TAŞIMALI EĞİTİMDE SIKINTILAR YAŞANDI
Fırtına, “Taşımalı eğitimde bu sene de servisler ve öğle yemekleriyle ilgili bazı sıkıntılar yaşanmıştır. Araçların geç gelmesi, farklı plaka ve şoförlerin öğrenciyi alması, ihalede 3 araca ödeme yapılırken 2 aracın taşıma yapması gibi.
Milli Eğitim Bakanlığınca açıklanan taşımalı eğitim kapsamındaki okullara ücretsiz öğle yemeği hakkı belirli bir sayı ile sınırlandırılmıştır. Verilen öğle yemekleri ise çocukların dengeli ve yeterli beslenmesi bir yana yenebilecek niteliklere bile sahip değildir. Yemeklerin çoğunluğu atılmakta hem öğrencilerimiz aç kalmakta hem de kaynaklarımız boşa gitmektedir. Yetkililere örnek yemekleri ulaştırdık, yemek listesi ile verilen yemekler arasındaki farklılıkları kanıtlarıyla sunduk. Bunu yaparken gıda mühendisi gibi uzmanlardan görüşler aldık. Önümüzdeki eğitim yılında özellikle bu konunun da takipçisi olacağımızı bir kez daha belirtmek isteriz” dedi.
MEM’E TEŞEKKÜR EDERİZ
Okul pansiyonlarında çıkan yemeklerin kalitesi ve doyuruculuğu ile birlikte dezavantajlı bölge okullarında verilen sabah kahvaltıları için Edirne Valiliğine ve İl MEM’e Edirne halkı olarak teşekkür ettiklerini dile getiren Fırtına, “Önümüzdeki yıl, bu uygulamanın bütün okullarımıza yaygınlaştırılmasını talep ediyoruz. Edirne Valiliği ülkemizde ilk ve tek örneğini başarmış arıtmalı su sebillerini koyarak okullardaki içilebilir su sorununu çözmüştür. Yetkililerden isteğimiz düzenli olarak filtre kontrollerinin ve bakımlarının yapılması ve devamlılığının sağlanabilmesidir” diye ifade etti.
EN FAZLA DEVAMSIZLIK DEZAVANTAJLI BÖLGELERDE
En fazla devamsızlık ve terk yaşanan okullarımız dezavantajlı bölgeler olduğunu ifade eden Fırtına, “
Bununla ilintili olarak gerek valiliğe gerekse belediye üst düzey yetkililerine sahada yaptığımız çalışma ve raporlarını daha önceki yıllarda sunduk. Valilikten kahvaltı, yemek ve su ihtiyacının karşılanmasını talep ettik. Belediyeden ise okul bahçe ve oyun alanlarının düzenlenmesiyle sosyal aktiviteler konusunda çocukları motive edici top, takım forması, akıl oyunları, hafta sonu olan gençlik spor müdürlüğündeki kurslardan yararlanabilmeleri için ücretsiz ulaşım hakkı gibi taleplerimiz oldu” dedi.
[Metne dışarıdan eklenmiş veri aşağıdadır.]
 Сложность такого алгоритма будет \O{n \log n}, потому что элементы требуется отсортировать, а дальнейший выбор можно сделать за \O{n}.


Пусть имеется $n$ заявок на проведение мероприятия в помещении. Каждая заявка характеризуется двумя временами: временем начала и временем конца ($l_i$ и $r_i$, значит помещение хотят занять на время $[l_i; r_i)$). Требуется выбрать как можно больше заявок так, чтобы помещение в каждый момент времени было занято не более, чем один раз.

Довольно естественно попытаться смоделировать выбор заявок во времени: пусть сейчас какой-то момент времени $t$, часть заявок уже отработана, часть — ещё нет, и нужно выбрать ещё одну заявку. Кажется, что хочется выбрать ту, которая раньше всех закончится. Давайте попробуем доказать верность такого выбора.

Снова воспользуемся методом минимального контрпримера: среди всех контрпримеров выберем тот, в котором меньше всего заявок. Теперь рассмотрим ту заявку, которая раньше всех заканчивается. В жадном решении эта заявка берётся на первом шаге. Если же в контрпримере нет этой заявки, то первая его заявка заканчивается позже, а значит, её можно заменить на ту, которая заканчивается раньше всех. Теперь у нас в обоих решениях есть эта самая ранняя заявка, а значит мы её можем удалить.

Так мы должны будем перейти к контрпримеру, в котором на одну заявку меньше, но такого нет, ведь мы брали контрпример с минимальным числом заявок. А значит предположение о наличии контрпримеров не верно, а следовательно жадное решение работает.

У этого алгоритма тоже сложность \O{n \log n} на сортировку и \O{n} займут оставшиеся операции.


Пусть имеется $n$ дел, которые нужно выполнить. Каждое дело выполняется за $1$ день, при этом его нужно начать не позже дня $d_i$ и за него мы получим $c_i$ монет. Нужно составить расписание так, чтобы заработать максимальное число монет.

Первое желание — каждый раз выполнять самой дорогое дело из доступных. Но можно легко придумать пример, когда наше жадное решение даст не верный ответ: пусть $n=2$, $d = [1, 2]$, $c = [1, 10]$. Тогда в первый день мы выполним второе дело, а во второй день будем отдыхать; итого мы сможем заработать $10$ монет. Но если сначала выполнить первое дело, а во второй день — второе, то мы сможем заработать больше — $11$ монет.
SESSİZ KALMAMIZ MÜMKÜN DEĞİL
ÇEDES projesi kapsamında Eskişehir ve İzmir'de 842 okula “manevi danışman” adı altında imam, müezzin ve vaiz gibi din hizmetlerinde çalışan kişilerin atanmasına, laik ve bilimsel eğitimden uzaklaşılmasına sessiz kalmamız mümkün değil diyen Fırtına, “Edirne Laik Bilimsel Eğitim Çalışma Grubu olarak bu uygulamadan derhal vaz geçilmesini, ne ülkemizde ne de ilimizde bu gerici ve çağdışı eğitim anlayışına izin vermeyeceğimizi bildiririz” dedi.
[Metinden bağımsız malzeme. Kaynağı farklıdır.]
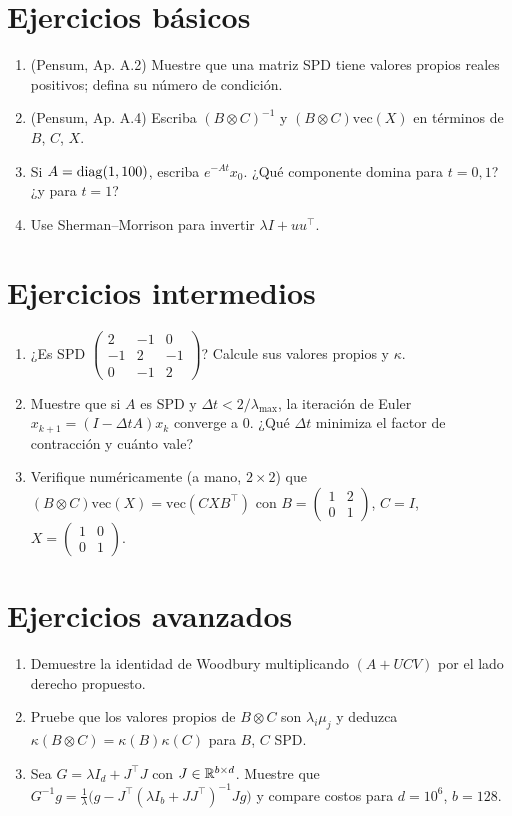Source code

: \documentclass[11pt,a4paper]{article}
\begin{document}

\section{Ejercicios básicos}
\begin{enumerate}[label=\textbf{B\arabic*.}]
\item (Pensum, Ap. A.2) Muestre que una matriz SPD tiene valores propios reales positivos; defina su número de condición.
\item (Pensum, Ap. A.4) Escriba $(B\otimes C)^{-1}$ y $(B\otimes C)\mathrm{vec}(X)$ en términos de $B$, $C$, $X$.
\item Si $A=\operatorname{diag}(1,100)$, escriba $e^{-At}x_0$. ¿Qué componente domina para $t=0{,}1$? ¿y para $t=1$?
\item Use Sherman--Morrison para invertir $\lambda I+uu^\top$.
\end{enumerate}

\section{Ejercicios intermedios}
\begin{enumerate}[label=\textbf{I\arabic*.}]
\item ¿Es SPD $\begin{pmatrix}2&-1&0\\-1&2&-1\\0&-1&2\end{pmatrix}$? Calcule sus valores propios y $\kappa$.
\item Muestre que si $A$ es SPD y $\Delta t<2/\lambda_{\max}$, la iteración de Euler $x_{k+1}=(I-\Delta tA)x_k$ converge a 0. ¿Qué $\Delta t$ minimiza el factor de contracción y cuánto vale?
\item Verifique numéricamente (a mano, $2\times2$) que $(B\otimes C)\mathrm{vec}(X)=\mathrm{vec}(CXB^\top)$ con $B=\begin{pmatrix}1&2\\0&1\end{pmatrix}$, $C=I$, $X=\begin{pmatrix}1&0\\0&1\end{pmatrix}$.
\end{enumerate}

\section{Ejercicios avanzados}
\begin{enumerate}[label=\textbf{A\arabic*.}]
\item Demuestre la identidad de Woodbury multiplicando $(A+UCV)$ por el lado derecho propuesto.
\item Pruebe que los valores propios de $B\otimes C$ son $\lambda_i\mu_j$ y deduzca $\kappa(B\otimes C)=\kappa(B)\kappa(C)$ para $B$, $C$ SPD.
\item Sea $G=\lambda I_d+J^\top J$ con $J\in\mathbb{R}^{b\times d}$. Muestre que $G^{-1}g=\frac1\lambda\big(g-J^\top(\lambda I_b+JJ^\top)^{-1}Jg\big)$ y compare costos para $d=10^6$, $b=128$.
\end{enumerate}
\end{document}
EDİRNE MEB SINIFTA KALMIŞTIR
Fırtına, “12 Haziran Dünya Çocuk İşçiliği Mücadele Günü olarak kutlandı. Ayrıca çocuklarımız devlet eliyle bir işçi gibi kullanılmaktadır. Emekleri sömürülmektedir. Eğitimden ve sosyal yaşamdan uzaklaştırılmaktadır. Tüm bunları düşündüğümüzde bakanlıkla birlikte İl Milli Eğitim Müdürlüğü’nün karnesi de zayıftır. Biz onlara geçersiz not veriyoruz. Hatta gelecek yıl ekonomik krizin eğitime etkilerin daha fazla olacağını düşündüğümüz için özel okullardaki öğrencilerin devlet okullarına yönelim içerisinde olması söz konusu. Edirne’de okulların artması beklerken, azalıyor olması başlı başına bir sorundur” diye konuştu.